Thank God I've got away from the Base, and am up here where things are going on--etherizing and going over chests etc. There's no comparison whatever between the fetid closeness off 22 General's inactivity in this type of gypsy life--we move on the 29th August to follow up our advance--and as long as I can I'm sticking to it.
I've just come back from the admitting tents. Eight exhausted Bosch lying on stretchers 1 inch off the hard pounded dirt of the tent; their eyes terror struck watch you in the half dark. One furthest away lies on his side, his entire back naked except for a well soaked bandage about his hips--utterly without hope, careless of the cold damp air. "Wohin kommstdu" I asked--"Posen" he returned--and then scanning me as if all his world depended on me he gasped, "Gehe ich nach England?" "Vielleicht--das glaub ich wohl" I said, rather curious at his question. "Gut" he whispered to himself, "England ist gut."
You willl never see a human soul so naked as these German boys jolted into the enemy's operating theatre. They all have the dumb simplicity--epic and unforgettable--that statues are made in memory of, in hopes of suggesting. Oh God, you should see an 18 year old pale Saxon staring at an amputation being done, and begging me to tell him if his leg must be cut off. I saw it awry, sticking out of the bucket, ten minutes after I had told him "Nein"--he had ten minutes more of half satisfaction and I wouldn't have amputated . . .

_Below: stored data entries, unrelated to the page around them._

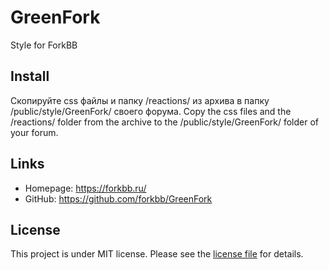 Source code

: # GreenFork
Style for ForkBB

## Install

Скопируйте css файлы и папку /reactions/ из архива в папку /public/style/GreenFork/ своего форума.
Copy the css files and the /reactions/ folder from the archive to the /public/style/GreenFork/ folder of your forum.

## Links

* Homepage: https://forkbb.ru/
* GitHub: https://github.com/forkbb/GreenFork

## License

This project is under MIT license. Please see the [license file](LICENSE) for details.

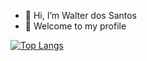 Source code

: - 👋 Hi, I’m Walter dos Santos
- 👀 Welcome to my profile


[![Top Langs](https://github-readme-stats.vercel.app/api/top-langs/?username=Walterwcms&layout=compact)](https://github.com/anuraghazra/github-readme-stats)

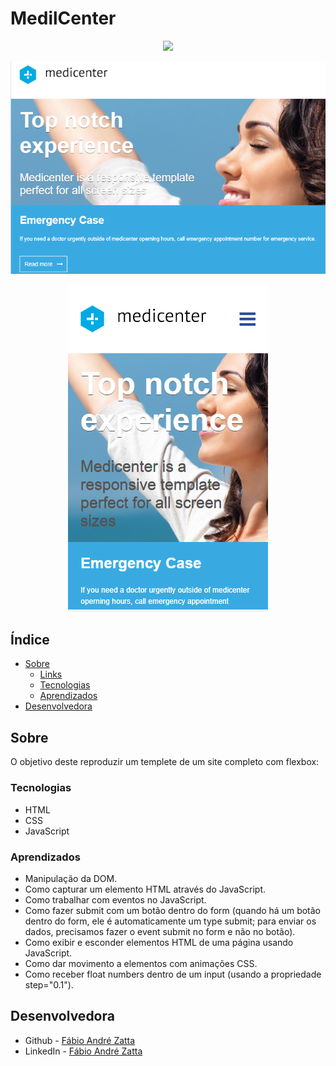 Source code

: # MedilCenter 



<p align="center">
  <img src="https://s3.envato.com/files/47849974/_screenshots/02_medicenter.png"/>
</p>

<p align="center">
  <img src="https://github.com/fisiofaz/MediCenter/blob/main/assets/images/tablete%20720px.png"/>
</p>

<p align="center">
  <img src="https://github.com/fisiofaz/MediCenter/blob/main/assets/images/celura320px.png"/>
</p>

## Índice

- [Sobre](#sobre)
  - [Links](#Links)
  - [Tecnologias](#tecnologias)
  - [Aprendizados](#aprendizados)
- [Desenvolvedora](#desenvolvedora)


## Sobre

O objetivo deste reproduzir um templete de um site completo com flexbox: 

### Tecnologias

- HTML
- CSS
- JavaScript

### Aprendizados

- Manipulação da DOM.
- Como capturar um elemento HTML através do JavaScript.
- Como trabalhar com eventos no JavaScript.
- Como fazer submit com um botão dentro do form (quando há um botão dentro do form, ele é automaticamente um type submit; para enviar os dados, precisamos fazer o event submit no form e não no botão).
- Como exibir e esconder elementos HTML de uma página usando JavaScript.
- Como dar movimento a elementos com animações CSS.
- Como receber float numbers dentro de um input (usando a propriedade step="0.1").

## Desenvolvedora

- Github - [Fábio André Zatta](https://github.com/fisiofaz)
- LinkedIn - [Fábio André Zatta](https://www.linkedin.com/in/fabiozatta-dweb/)
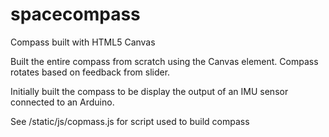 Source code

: # spacecompass
Compass built with HTML5 Canvas

Built the entire compass from scratch using the Canvas element. Compass rotates based on feedback from slider.

Initially built the compass to be display the output of an IMU sensor connected to an Arduino.

See /static/js/copmass.js for script used to build compass

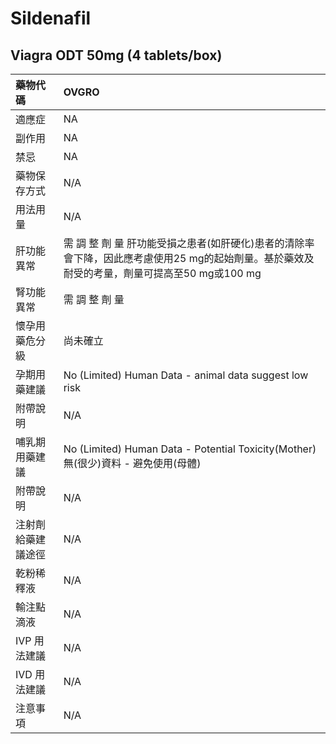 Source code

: # Sildenafil

## Viagra ODT 50mg \(4 tablets/box\)

| 藥物代碼 | OVGRO |
| :--- | :--- |
| 適應症 | NA |
| 副作用 | NA |
| 禁忌 | NA |
| 藥物保存方式 | N/A |
| 用法用量 | N/A |
| 肝功能異常 | 需 調 整 劑 量  肝功能受損之患者\(如肝硬化\)患者的清除率會下降，因此應考慮使用25 mg的起始劑量。基於藥效及耐受的考量，劑量可提高至50 mg或100 mg |
| 腎功能異常 | 需 調 整 劑 量 |
| 懷孕用藥危分級 | 尚未確立 |
| 孕期用藥建議 | No \(Limited\) Human Data - animal data suggest low risk |
| 附帶說明 | N/A |
| 哺乳期用藥建議 | No \(Limited\) Human Data - Potential Toxicity\(Mother\) 無\(很少\)資料 - 避免使用\(母體\) |
| 附帶說明 | N/A |
| 注射劑給藥建議途徑 | N/A |
| 乾粉稀釋液 | N/A |
| 輸注點滴液 | N/A |
| IVP 用法建議 | N/A |
| IVD 用法建議 | N/A |
| 注意事項 | N/A |

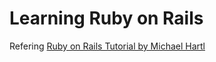 # Learning Ruby on Rails

Refering [Ruby on Rails Tutorial by Michael Hartl](http://www.railstutorial.org/book) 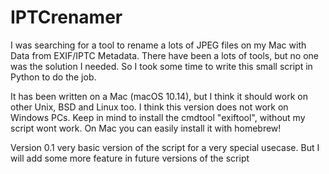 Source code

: # IPTCrenamer
I was searching for a tool to rename a lots of JPEG files on my Mac with Data from EXIF/IPTC Metadata. There have been a lots of tools, but no one was the solution I needed. So I took some time to write this small script in Python to do the job.

It has been written on a Mac (macOS 10.14), but I think it should work on other Unix, BSD and Linux too. I think this version does not work on Windows PCs. Keep in mind to install the cmdtool "exiftool", without my script wont work. On Mac you can easily install it with homebrew!

Version 0.1
very basic version of the script for a very special usecase. But I will add some more feature in future versions of the script
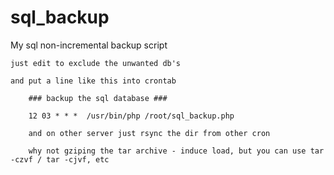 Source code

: # sql_backup
My sql non-incremental backup script
	
	just edit to exclude the unwanted db's
	
	and put a line like this into crontab
		
		### backup the sql database ###
		
		12 03 * * *  /usr/bin/php /root/sql_backup.php

		and on other server just rsync the dir from other cron

		why not gziping the tar archive - induce load, but you can use tar -czvf / tar -cjvf, etc
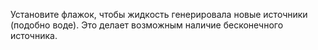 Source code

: Установите флажок, чтобы жидкость генерировала новые источники (подобно воде). Это делает возможным наличие бесконечного источника. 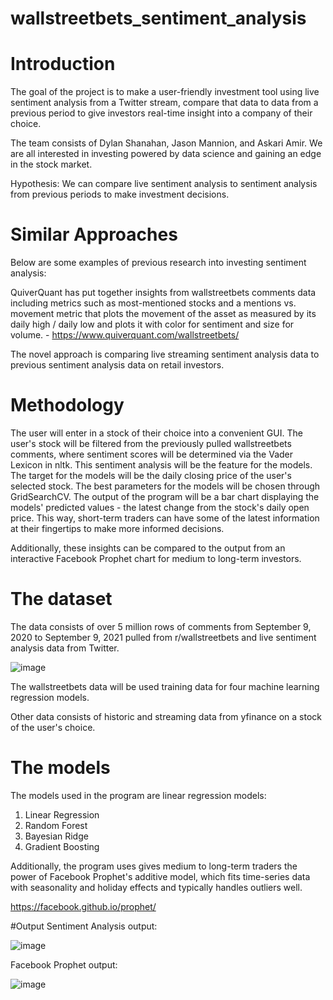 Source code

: # wallstreetbets_sentiment_analysis

# Introduction
The goal of the project is to make a user-friendly investment tool using live sentiment analysis from a Twitter stream, compare that data to data from a previous period to give investors real-time insight into a company of their choice.  

The team consists of Dylan Shanahan, Jason Mannion, and Askari Amir.  We are all interested in investing powered by data science and gaining an edge in the stock market.  

Hypothesis: We can compare live sentiment analysis to sentiment analysis from previous periods to make investment decisions.

# Similar Approaches
Below are some examples of previous research into investing sentiment analysis:

QuiverQuant has put together insights from wallstreetbets comments data including metrics such as most-mentioned stocks and a mentions vs. movement metric that plots the movement of the asset as measured by its daily high / daily low and plots it with color for sentiment and size for volume. - https://www.quiverquant.com/wallstreetbets/

The novel approach is comparing live streaming sentiment analysis data to previous sentiment analysis data on retail investors.

# Methodology
The user will enter in a stock of their choice into a convenient GUI.  The user's stock will be filtered from the previously pulled wallstreetbets comments, where sentiment scores will be determined via the Vader Lexicon in nltk.  This sentiment analysis will be the feature for the models.  The target for the models will be the daily closing price of the user's selected stock.  The best parameters for the models will be chosen through GridSearchCV.  The output of the program will be a bar chart displaying the models' predicted values - the latest change from the stock's daily open price.  This way, short-term traders can have some of the latest information at their fingertips to make more informed decisions.

Additionally, these insights can be compared to the output from an interactive Facebook Prophet chart for medium to long-term investors. 

# The dataset
The data consists of over 5 million rows of comments from September 9, 2020 to September 9, 2021 pulled from r/wallstreetbets and live sentiment analysis data from Twitter.


![image](https://user-images.githubusercontent.com/62728362/140200866-52323ee4-bd5f-42bc-b61a-310c9fe4e619.png)

The wallstreetbets data will be used training data for four machine learning regression models.

Other data consists of historic and streaming data from yfinance on a stock of the user's choice.

# The models
The models used in the program are linear regression models:
1. Linear Regression
2. Random Forest
3. Bayesian Ridge
4. Gradient Boosting

Additionally, the program uses gives medium to long-term traders the power of Facebook Prophet's additive model, which fits time-series data with seasonality and holiday effects and typically handles outliers well. 

https://facebook.github.io/prophet/

#Output
Sentiment Analysis output:

![image](https://user-images.githubusercontent.com/62728362/142792249-c0599bc7-6f99-419a-882b-fbf1076e7048.png)

Facebook Prophet output:

![image](https://user-images.githubusercontent.com/62728362/142792559-66d03ca0-316e-4a96-a69b-e80321fa64a8.png)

All night long you hear our planes droning over to raise hell in Germany.* Barrage etc., etc. There's quite a bit of war on!
*or day break patrols
We've had hundreds of German wounded--their coats stuck sometimes with safety pins because everyone wants buttons. I am collecting my bits here and there. I got a postcard, which I didn't keep, in one's pocket book today--a picture of a woman knitting by candle light alone - labelled Einsam.